Instructions to follow: Your output should be each line from the material below that has the word "title".

*** Opening of Data in this exercise ***

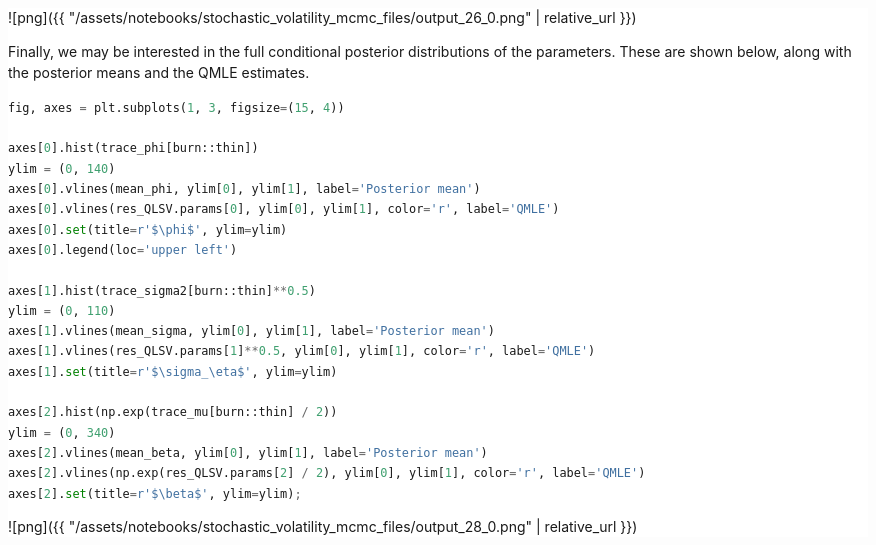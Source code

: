 ![png]({{ "/assets/notebooks/stochastic_volatility_mcmc_files/output_26_0.png" | relative_url }})


Finally, we may be interested in the full conditional posterior distributions of the parameters. These are shown below, along with the posterior means and the QMLE estimates.


```python
fig, axes = plt.subplots(1, 3, figsize=(15, 4))

axes[0].hist(trace_phi[burn::thin])
ylim = (0, 140)
axes[0].vlines(mean_phi, ylim[0], ylim[1], label='Posterior mean')
axes[0].vlines(res_QLSV.params[0], ylim[0], ylim[1], color='r', label='QMLE')
axes[0].set(title=r'$\phi$', ylim=ylim)
axes[0].legend(loc='upper left')

axes[1].hist(trace_sigma2[burn::thin]**0.5)
ylim = (0, 110)
axes[1].vlines(mean_sigma, ylim[0], ylim[1], label='Posterior mean')
axes[1].vlines(res_QLSV.params[1]**0.5, ylim[0], ylim[1], color='r', label='QMLE')
axes[1].set(title=r'$\sigma_\eta$', ylim=ylim)

axes[2].hist(np.exp(trace_mu[burn::thin] / 2))
ylim = (0, 340)
axes[2].vlines(mean_beta, ylim[0], ylim[1], label='Posterior mean')
axes[2].vlines(np.exp(res_QLSV.params[2] / 2), ylim[0], ylim[1], color='r', label='QMLE')
axes[2].set(title=r'$\beta$', ylim=ylim);
```


![png]({{ "/assets/notebooks/stochastic_volatility_mcmc_files/output_28_0.png" | relative_url }})

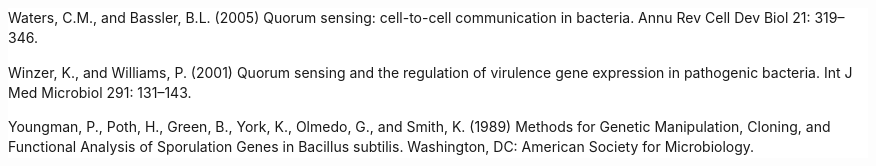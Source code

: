 Waters, C.M., and Bassler, B.L. (2005) Quorum sensing: cell-to-cell communication in bacteria. Annu Rev Cell Dev Biol 21: 319–346.

Winzer, K., and Williams, P. (2001) Quorum sensing and the regulation of virulence gene expression in pathogenic bacteria. Int J Med Microbiol 291: 131–143.

Youngman, P., Poth, H., Green, B., York, K., Olmedo, G., and Smith, K. (1989) Methods for Genetic Manipulation, Cloning, and Functional Analysis of Sporulation Genes in Bacillus subtilis. Washington, DC: American Society for Microbiology.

*** Close of Data in this exercise ***

Solution to this exercise:
axes[0].set(title=r'$\phi$', ylim=ylim)
axes[1].set(title=r'$\sigma_\eta$', ylim=ylim)
axes[2].set(title=r'$\beta$', ylim=ylim);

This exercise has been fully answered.